YouTube - John Collects Water
By now we have abandoned any hope of keeping dry. Our packs are covered but everything else is soaked so we cross the creeks and their tributaries without hesitation. Poles are a great thing, sometimes. After the third crossing, we forgo pouring water from our boots. Forney Creek Trail
Five hours later, we arrive at campsite #69 and promptly, the rain ceases. We make camp, cook supper and visit with George D. The night is beautiful and star filled.
Day 2. Slow morning, lots of coffee. Plan to continue descent to Springhouse Branch. Swollen Rivers are still an issue but since none of our footwear is dry anyway we trudge onward. Long Hail the StormCrow! The day heats up and we lunch at campsite #71 not far from Fontana Lake. It gets so hot that a nice swim is in order.
Since we intended to stay here last night, our days hike will be around 14 miles. It is intended to follow Springhouse Branch to Forney Creek. As we begin the ascent, the sun heats the trail and we both look for snakes. It doesn't take long for me to step on this fellow, enjoying the sun.
(sorry little guy)
Since the clouds were moving in, we pick up the pace.
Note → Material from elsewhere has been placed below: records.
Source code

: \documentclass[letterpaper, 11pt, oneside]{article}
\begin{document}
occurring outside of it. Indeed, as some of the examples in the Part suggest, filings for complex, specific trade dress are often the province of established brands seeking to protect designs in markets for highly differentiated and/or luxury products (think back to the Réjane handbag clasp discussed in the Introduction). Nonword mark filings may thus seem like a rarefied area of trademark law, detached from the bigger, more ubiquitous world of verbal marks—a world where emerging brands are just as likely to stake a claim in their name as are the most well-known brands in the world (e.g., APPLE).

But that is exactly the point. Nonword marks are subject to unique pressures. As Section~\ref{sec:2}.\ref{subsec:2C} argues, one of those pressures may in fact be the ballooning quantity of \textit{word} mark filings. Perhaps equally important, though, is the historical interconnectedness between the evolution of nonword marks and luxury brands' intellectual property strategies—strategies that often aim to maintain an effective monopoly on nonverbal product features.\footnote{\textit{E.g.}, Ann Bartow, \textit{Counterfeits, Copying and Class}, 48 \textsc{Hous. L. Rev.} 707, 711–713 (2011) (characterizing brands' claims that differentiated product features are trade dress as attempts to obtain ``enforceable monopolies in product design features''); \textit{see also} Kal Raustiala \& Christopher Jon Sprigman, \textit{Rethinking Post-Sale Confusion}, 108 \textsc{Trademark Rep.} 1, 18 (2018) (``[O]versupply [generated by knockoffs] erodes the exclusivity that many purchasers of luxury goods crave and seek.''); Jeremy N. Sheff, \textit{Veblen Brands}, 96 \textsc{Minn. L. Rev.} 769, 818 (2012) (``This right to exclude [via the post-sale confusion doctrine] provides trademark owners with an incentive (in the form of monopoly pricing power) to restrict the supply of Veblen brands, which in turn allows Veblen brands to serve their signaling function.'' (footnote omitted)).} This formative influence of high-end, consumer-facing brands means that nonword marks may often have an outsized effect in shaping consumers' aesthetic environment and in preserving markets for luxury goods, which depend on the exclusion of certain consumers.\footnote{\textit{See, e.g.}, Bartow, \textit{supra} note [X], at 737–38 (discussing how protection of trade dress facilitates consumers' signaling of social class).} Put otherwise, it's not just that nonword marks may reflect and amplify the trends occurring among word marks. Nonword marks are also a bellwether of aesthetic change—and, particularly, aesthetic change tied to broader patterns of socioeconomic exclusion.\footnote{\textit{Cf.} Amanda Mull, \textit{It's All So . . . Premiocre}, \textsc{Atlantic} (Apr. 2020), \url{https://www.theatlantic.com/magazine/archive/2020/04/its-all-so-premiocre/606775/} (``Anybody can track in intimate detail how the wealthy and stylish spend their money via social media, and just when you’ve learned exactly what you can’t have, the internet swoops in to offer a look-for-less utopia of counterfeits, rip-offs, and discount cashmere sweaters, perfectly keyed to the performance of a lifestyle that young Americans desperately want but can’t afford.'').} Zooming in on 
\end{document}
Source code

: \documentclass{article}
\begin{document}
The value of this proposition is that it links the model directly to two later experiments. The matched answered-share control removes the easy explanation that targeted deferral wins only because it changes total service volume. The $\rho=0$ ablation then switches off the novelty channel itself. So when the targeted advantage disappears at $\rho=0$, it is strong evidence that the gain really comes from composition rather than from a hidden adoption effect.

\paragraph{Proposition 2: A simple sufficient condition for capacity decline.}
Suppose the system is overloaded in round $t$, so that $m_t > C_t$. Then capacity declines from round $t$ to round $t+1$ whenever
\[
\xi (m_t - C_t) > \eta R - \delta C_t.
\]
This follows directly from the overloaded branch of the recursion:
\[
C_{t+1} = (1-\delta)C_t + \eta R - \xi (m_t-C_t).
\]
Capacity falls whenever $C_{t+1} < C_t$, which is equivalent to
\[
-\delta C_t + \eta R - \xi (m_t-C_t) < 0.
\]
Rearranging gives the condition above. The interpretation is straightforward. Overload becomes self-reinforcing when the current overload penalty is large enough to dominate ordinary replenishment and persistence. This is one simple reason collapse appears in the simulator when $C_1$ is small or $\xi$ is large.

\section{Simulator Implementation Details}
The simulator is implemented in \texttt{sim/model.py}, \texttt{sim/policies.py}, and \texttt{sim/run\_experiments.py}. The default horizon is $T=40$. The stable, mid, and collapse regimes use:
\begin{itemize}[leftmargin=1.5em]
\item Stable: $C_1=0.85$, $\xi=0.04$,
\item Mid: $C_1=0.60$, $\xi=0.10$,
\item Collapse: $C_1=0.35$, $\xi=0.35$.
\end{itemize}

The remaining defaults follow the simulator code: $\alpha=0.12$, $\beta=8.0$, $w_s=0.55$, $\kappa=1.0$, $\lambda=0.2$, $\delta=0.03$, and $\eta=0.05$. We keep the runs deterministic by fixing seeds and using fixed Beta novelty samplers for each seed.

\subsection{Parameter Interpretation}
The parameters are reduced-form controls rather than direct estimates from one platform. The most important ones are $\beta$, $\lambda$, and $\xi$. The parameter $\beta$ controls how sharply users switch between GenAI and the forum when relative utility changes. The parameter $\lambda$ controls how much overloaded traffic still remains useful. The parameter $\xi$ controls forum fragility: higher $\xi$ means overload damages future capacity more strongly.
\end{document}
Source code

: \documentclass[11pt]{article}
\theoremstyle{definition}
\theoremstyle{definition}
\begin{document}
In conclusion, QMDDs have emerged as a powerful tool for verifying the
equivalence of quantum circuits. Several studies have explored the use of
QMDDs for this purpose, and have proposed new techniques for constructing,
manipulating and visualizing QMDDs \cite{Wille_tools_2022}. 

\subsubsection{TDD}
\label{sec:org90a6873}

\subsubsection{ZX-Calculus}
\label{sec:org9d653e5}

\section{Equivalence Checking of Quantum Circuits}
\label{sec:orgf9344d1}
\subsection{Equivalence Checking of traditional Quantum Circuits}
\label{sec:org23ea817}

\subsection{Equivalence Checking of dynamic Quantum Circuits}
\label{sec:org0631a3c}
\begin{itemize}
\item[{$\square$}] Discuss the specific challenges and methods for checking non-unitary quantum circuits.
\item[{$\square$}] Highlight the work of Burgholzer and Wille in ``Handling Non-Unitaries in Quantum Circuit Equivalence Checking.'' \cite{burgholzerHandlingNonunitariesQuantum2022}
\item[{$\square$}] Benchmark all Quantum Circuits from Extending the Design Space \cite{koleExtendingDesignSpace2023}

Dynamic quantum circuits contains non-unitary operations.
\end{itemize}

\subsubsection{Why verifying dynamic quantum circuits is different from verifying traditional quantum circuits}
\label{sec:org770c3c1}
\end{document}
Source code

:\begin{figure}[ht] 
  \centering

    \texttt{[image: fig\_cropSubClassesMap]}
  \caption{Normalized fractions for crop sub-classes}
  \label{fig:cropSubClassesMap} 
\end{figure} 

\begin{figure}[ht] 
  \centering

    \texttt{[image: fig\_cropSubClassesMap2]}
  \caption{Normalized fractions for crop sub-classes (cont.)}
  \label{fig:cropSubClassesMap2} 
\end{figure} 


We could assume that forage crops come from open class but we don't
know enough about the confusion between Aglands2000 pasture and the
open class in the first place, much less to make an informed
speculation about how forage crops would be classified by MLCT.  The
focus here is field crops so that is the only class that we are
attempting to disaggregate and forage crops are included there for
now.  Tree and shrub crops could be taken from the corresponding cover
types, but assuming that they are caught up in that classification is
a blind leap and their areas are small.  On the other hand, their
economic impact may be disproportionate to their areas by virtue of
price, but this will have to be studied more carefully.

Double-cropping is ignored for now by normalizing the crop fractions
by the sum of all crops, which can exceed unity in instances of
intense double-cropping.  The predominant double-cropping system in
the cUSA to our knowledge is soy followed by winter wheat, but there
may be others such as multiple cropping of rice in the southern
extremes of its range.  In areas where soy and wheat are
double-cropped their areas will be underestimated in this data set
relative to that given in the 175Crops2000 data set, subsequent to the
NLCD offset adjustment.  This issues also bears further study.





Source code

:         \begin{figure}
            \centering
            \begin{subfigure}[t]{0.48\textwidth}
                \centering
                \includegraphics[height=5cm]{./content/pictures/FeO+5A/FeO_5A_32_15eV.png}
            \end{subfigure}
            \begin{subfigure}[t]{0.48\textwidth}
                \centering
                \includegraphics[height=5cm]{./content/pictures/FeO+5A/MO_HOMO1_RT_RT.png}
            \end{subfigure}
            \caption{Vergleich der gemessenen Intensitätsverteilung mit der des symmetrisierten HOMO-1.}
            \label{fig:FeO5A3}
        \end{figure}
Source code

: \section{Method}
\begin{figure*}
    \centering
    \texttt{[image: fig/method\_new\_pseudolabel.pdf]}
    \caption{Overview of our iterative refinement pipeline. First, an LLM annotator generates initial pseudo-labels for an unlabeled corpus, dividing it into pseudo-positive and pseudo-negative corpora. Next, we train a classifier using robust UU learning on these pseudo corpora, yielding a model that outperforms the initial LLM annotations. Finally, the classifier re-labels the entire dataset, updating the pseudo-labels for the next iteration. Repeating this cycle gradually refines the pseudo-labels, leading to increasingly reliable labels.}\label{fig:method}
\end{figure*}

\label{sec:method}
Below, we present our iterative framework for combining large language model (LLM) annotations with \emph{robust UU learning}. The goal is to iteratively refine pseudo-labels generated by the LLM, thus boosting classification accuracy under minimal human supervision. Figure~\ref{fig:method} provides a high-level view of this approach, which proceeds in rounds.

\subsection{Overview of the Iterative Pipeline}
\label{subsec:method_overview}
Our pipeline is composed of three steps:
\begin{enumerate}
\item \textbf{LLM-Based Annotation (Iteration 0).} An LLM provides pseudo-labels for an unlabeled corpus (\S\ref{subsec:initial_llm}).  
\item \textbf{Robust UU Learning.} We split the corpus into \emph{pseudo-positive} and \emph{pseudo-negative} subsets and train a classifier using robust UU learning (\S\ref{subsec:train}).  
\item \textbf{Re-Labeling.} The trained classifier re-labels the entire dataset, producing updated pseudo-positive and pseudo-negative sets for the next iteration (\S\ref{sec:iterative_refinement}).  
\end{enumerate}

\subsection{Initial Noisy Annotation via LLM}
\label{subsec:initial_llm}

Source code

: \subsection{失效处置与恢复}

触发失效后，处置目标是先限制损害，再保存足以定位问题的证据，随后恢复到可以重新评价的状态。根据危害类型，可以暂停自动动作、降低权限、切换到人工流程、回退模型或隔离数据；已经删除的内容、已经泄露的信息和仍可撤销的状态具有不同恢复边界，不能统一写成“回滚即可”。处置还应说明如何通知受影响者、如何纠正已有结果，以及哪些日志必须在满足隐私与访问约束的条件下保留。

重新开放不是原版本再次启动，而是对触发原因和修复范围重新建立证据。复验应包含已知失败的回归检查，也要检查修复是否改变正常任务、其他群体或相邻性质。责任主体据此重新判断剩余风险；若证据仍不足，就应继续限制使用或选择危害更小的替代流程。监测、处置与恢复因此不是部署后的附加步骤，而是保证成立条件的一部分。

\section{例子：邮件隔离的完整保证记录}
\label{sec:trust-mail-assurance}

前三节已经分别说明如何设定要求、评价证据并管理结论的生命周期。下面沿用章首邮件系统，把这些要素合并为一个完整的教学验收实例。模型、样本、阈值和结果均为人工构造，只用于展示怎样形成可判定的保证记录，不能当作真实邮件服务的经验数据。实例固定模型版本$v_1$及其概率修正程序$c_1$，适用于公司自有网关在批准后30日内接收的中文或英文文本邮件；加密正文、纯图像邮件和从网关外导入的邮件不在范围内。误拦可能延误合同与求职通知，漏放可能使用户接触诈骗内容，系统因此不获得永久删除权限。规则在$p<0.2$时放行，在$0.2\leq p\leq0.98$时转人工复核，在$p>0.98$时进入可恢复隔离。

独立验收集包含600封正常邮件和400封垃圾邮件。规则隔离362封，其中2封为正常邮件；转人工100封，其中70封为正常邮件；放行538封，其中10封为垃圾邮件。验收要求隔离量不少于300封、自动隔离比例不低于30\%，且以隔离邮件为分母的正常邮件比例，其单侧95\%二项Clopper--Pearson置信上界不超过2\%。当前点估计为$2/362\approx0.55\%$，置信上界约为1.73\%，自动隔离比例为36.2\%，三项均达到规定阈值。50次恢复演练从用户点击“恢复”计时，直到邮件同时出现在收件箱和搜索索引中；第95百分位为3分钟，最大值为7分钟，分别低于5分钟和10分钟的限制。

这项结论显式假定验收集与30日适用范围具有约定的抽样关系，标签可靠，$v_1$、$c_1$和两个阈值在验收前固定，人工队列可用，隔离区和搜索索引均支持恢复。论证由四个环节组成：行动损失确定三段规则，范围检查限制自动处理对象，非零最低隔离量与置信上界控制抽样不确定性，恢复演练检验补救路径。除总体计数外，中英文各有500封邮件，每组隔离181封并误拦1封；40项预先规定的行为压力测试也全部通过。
A discussion is made regarding water and the lack of it up the trail. We decide not to carry extra pounds of it and that proves to be the right decision as the rain begins shortly thereafter. It rained sideways with lightning and thunder. Martin suggested a bivouac but I prevailed upon him to press on. Adding insult to injury is the fact that this overgrown bushwhacking adventure (I say bushwhack because it appeared as if no one had hiked this mother in years and weeds were over our heads at times. A machete would have been useful.) was now uphill in a creek, as opposed to the downhill creek float of the day before.
(martin pauses during a break in the storm to flex for the camera)
Martin is cursing me heavily now and I probably deserved some of it. We are five miles up to the split which is mismarked by a mile and a half when the rain really lets loose. We laugh now and fill our bottles with water, which we haven't had for several hours. We have gained a couple thousand feet in elevation and lost quite a bit in sweat. H20 was no problem at this point, just look up and fill your mouth with rainwater, it didn't take long.
In total, we hiked for ten hours on Sunday and completed 14 miles. Sound slow? Well, you try carrying a 30lb pack that has become a 40lb pack with all the rainwater uphill for 11 of the 14 miles. There was one payoff, despite all the blisters and sore backs.
(Andrews Bald during a break in the storm)
Andrews Bald is a little know pot of gold at the end of this rainbow. We caught a spectacular sunset from there. We had two miles to Clingman's Dome and the car. By now the wetness had caused severe chafing in several areas that I will not mention and my blisters had popped more than once. We trudged through the river formerly known as trail the last few miles to the top. A real Smokies Epic not soon to be repeated by this cowboy. Hat's off to the Hunley for his ability to get back out after a hiatus and whip its tail.